The clause makes small changes to the higher rate of relief available for R&D-intensive SMEs to ensure that the R&D reliefs remain fit for purpose while providing clarity to businesses. The Government recognise the important role that R&D plays in driving innovation and economic growth, as well as the benefits it can bring for society. The R&D tax reliefs play a key role in this. That is why I was pleased to announce in the corporate tax road map published at the Budget that the Government are committed to maintaining the generosity of the rates in both the merged R&D expenditure credit scheme and the enhanced support for R&D-intensive SMEs to increase certainty for companies when making investment decisions.
In the Finance Act 2024, the R&D intensity calculation for the enhanced rate of relief did not take account of any expenditure for which a company was entitled to claim research and development expenditure credit. That meant that some companies that were supposed to qualify as R&D-intensive might not meet that threshold. The change made by clause 30 will therefore ensure that research and development expenditure credit-qualifying expenditure is included in the calculation of the R&D intensity ratio, as was always intended.

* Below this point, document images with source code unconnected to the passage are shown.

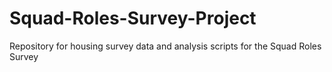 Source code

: # Squad-Roles-Survey-Project

Repository for housing survey data and analysis scripts for the Squad Roles Survey
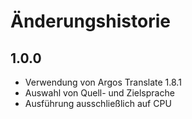 # Änderungshistorie

## 1.0.0
- Verwendung von Argos Translate 1.8.1
- Auswahl von Quell- und Zielsprache
- Ausführung ausschließlich auf CPU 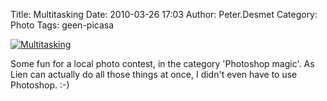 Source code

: Title: Multitasking
Date: 2010-03-26 17:03
Author: Peter.Desmet
Category: Photo
Tags: geen-picasa

[![Multitasking][]][Multitasking]

Some fun for a local photo contest, in the category 'Photoshop magic'.
As Lien can actually do all those things at once, I didn't even have to
use Photoshop. :-)

  [Multitasking]: http://www.anderhalv.be/wp-content/uploads/photo-multitasking.jpg
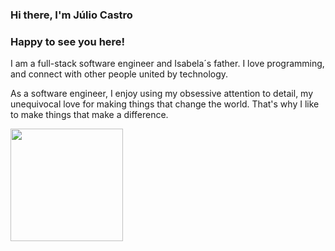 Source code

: 
### Hi there, I'm Júlio Castro

### Happy to see you here!   
I am a full-stack software engineer and Isabela´s father. I love programming,  and connect with other people united by technology.

As a software engineer, I enjoy using my obsessive attention to detail, my unequivocal love for making things that change the world. That's why I like to make things that make a difference.

<img height="180em" src="https://github-readme-stats.vercel.app/api?username=juliocastro&show_icons=true&hide_border=true&&count_private=true&include_all_commits=true" />
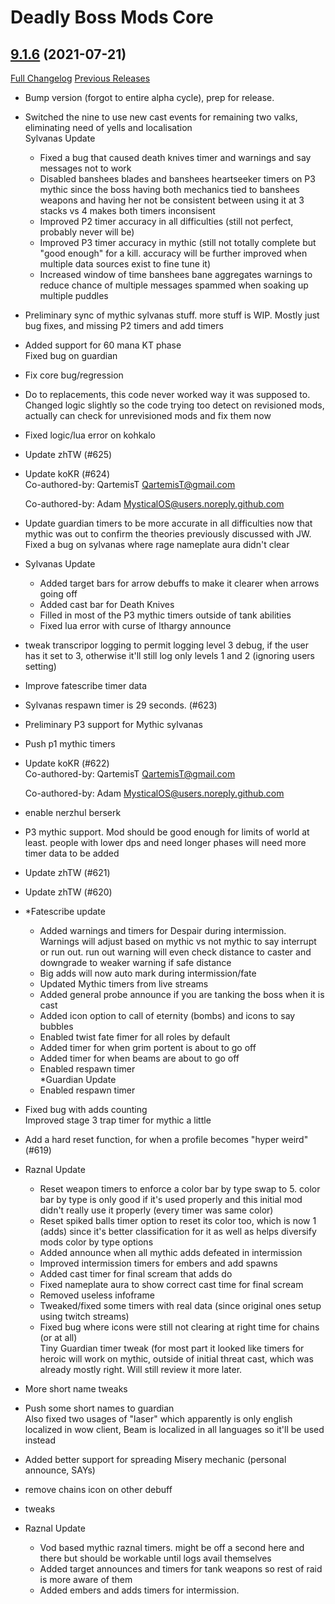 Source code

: # Deadly Boss Mods Core

## [9.1.6](https://github.com/DeadlyBossMods/DeadlyBossMods/tree/9.1.6) (2021-07-21)
[Full Changelog](https://github.com/DeadlyBossMods/DeadlyBossMods/compare/9.1.5...9.1.6) [Previous Releases](https://github.com/DeadlyBossMods/DeadlyBossMods/releases)

- Bump version (forgot to entire alpha cycle), prep for release.  
- Switched the nine to use new cast events for remaining two valks, eliminating need of yells and localisation  
    Sylvanas Update  
     - Fixed a bug that caused death knives timer and warnings and say messages not to work  
     - Disabled banshees blades and banshees heartseeker timers on P3 mythic since the boss having both mechanics tied to banshees weapons and having her not be consistent between using it at 3 stacks vs 4 makes both timers inconsisent  
     - Improved P2 timer accuracy in all difficulties (still not perfect, probably never will be)  
     - Improved P3 timer accuracy in mythic (still not totally complete but "good enough" for a kill. accuracy will be further improved when multiple data sources exist to fine tune it)  
     - Increased window of time banshees bane aggregates warnings to reduce chance of multiple messages spammed when soaking up multiple puddles  
- Preliminary sync of mythic sylvanas stuff. more stuff is WIP.  Mostly just bug fixes, and missing P2 timers and add timers  
- Added support for 60 mana KT phase  
    Fixed bug on guardian  
- Fix core bug/regression  
- Do to replacements, this code never worked way it was supposed to. Changed logic slightly so the code trying too detect on revisioned mods, actually can check for unrevisioned mods and fix them now  
- Fixed logic/lua error on kohkalo  
- Update zhTW (#625)  
- Update koKR (#624)  
    Co-authored-by: QartemisT <QartemisT@gmail.com>  
    Co-authored-by: Adam <MysticalOS@users.noreply.github.com>  
- Update guardian timers to be more accurate in all difficulties now that mythic was out to confirm the theories previously discussed with JW.  
    Fixed a bug on sylvanas where rage nameplate aura didn't clear  
- Sylvanas Update  
     - Added target bars for arrow debuffs to make it clearer when arrows going off  
     - Added cast bar for Death Knives  
     - Filled in most of the P3 mythic timers outside of tank abilities  
     - Fixed lua error with curse of lthargy announce  
- tweak transcripor logging to permit logging level 3 debug, if the user has it set to 3, otherwise it'll still log only levels 1 and 2 (ignoring users setting)  
- Improve fatescribe timer data  
- Sylvanas respawn timer is 29 seconds. (#623)  
- Preliminary P3 support for Mythic sylvanas  
- Push p1 mythic timers  
- Update koKR (#622)  
    Co-authored-by: QartemisT <QartemisT@gmail.com>  
    Co-authored-by: Adam <MysticalOS@users.noreply.github.com>  
- enable nerzhul berserk  
- P3 mythic support. Mod should be good enough for limits of world at least. people with lower dps and need longer phases will need more timer data to be added  
- Update zhTW (#621)  
- Update zhTW (#620)  
- *Fatescribe update  
     - Added warnings and timers for Despair during intermission. Warnings will adjust based on mythic vs not mythic to say interrupt or run out. run out warning will even check distance to caster and downgrade to weaker warning if safe distance  
     - Big adds will now auto mark during intermission/fate  
     - Updated Mythic timers from live streams  
     - Added general probe announce if you are tanking the boss when it is cast  
     - Added icon option to call of eternity (bombs) and icons to say bubbles  
     - Enabled twist fate fimer for all roles by default  
     - Added timer for when grim portent is about to go off  
     - Added timer for when beams are about to go off  
     - Enabled respawn timer  
    *Guardian Update  
     - Enabled respawn timer  
- Fixed bug with adds counting  
    Improved stage 3 trap timer for mythic a little  
- Add a hard reset function, for when a profile becomes "hyper weird" (#619)  
- Raznal Update  
     - Reset weapon timers to enforce a color bar by type swap to 5. color bar by type is only good if it's used properly and this initial mod didn't really use it properly (every timer was same color)  
     - Reset spiked balls timer option to reset its color too, which is now 1 (adds) since it's better classification for it as well as helps diversify mods color by type options  
     - Added announce when all mythic adds defeated in intermission  
     - Improved intermission timers for embers and add spawns  
     - Added cast timer for final scream that adds do  
     - Fixed nameplate aura to show correct cast time for final scream  
     - Removed useless infoframe  
     - Tweaked/fixed some timers with real data (since original ones setup using twitch streams)  
     - Fixed bug where icons were still not clearing at right time for chains (or at all)  
    Tiny Guardian timer tweak (for most part it looked like timers for heroic will work on mythic, outside of initial threat cast, which was already mostly right. Will still review it more later.  
- More short name tweaks  
- Push some short names to guardian  
    Also fixed two usages of "laser" which apparently is only english localized in wow client, Beam is localized in all languages so it'll be used instead  
- Added better support for spreading Misery mechanic (personal announce, SAYs)  
- remove chains icon on other debuff  
- tweaks  
- Raznal Update  
     - Vod based mythic raznal timers. might be off a second here and there but should be workable until logs avail themselves  
     - Added target announces and timers for tank weapons so rest of raid is more aware of them  
     - Added embers and adds timers for intermission.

This change will apply to all claims for the enhanced rate of relief from its introduction in April 2023, and to all expenditure incurred from
The Government are committed to supporting R&D betterment across the UK through the R&D tax reliefs, which play a key role in supporting our mission to kick-start economic growth. The changes made by this clause will ensure that all companies originally intended to benefit from the higher rate of relief will now be able to do so. I commend clause 30 to the Committee.
The clause amends the transitional provision, clarifying that expenditure that would qualify for R&D expenditure credit is relevant R&D expenditure when calculating the R&D intensity ratio, which determines eligibility for enhanced R&D intensive support, as was always intended. This provision has a retrospective effect, and I would be grateful if the Minister could therefore tell the Committee what steps the Treasury is specifically taking to ensure that all those who missed out on the relief, but may now be eligible, are aware and equipped to claim this new support.
I reassure the shadow Minister that, as Ministers and Treasury officials, we are routinely in conversation with the industry and those companies that benefit from R&D support. We will ensure that all changes to legislation and all opportunities available for us to support the industry are communicated with clarity, and we will ensure that everyone is aware of what support we can offer for their economic growth ambitions.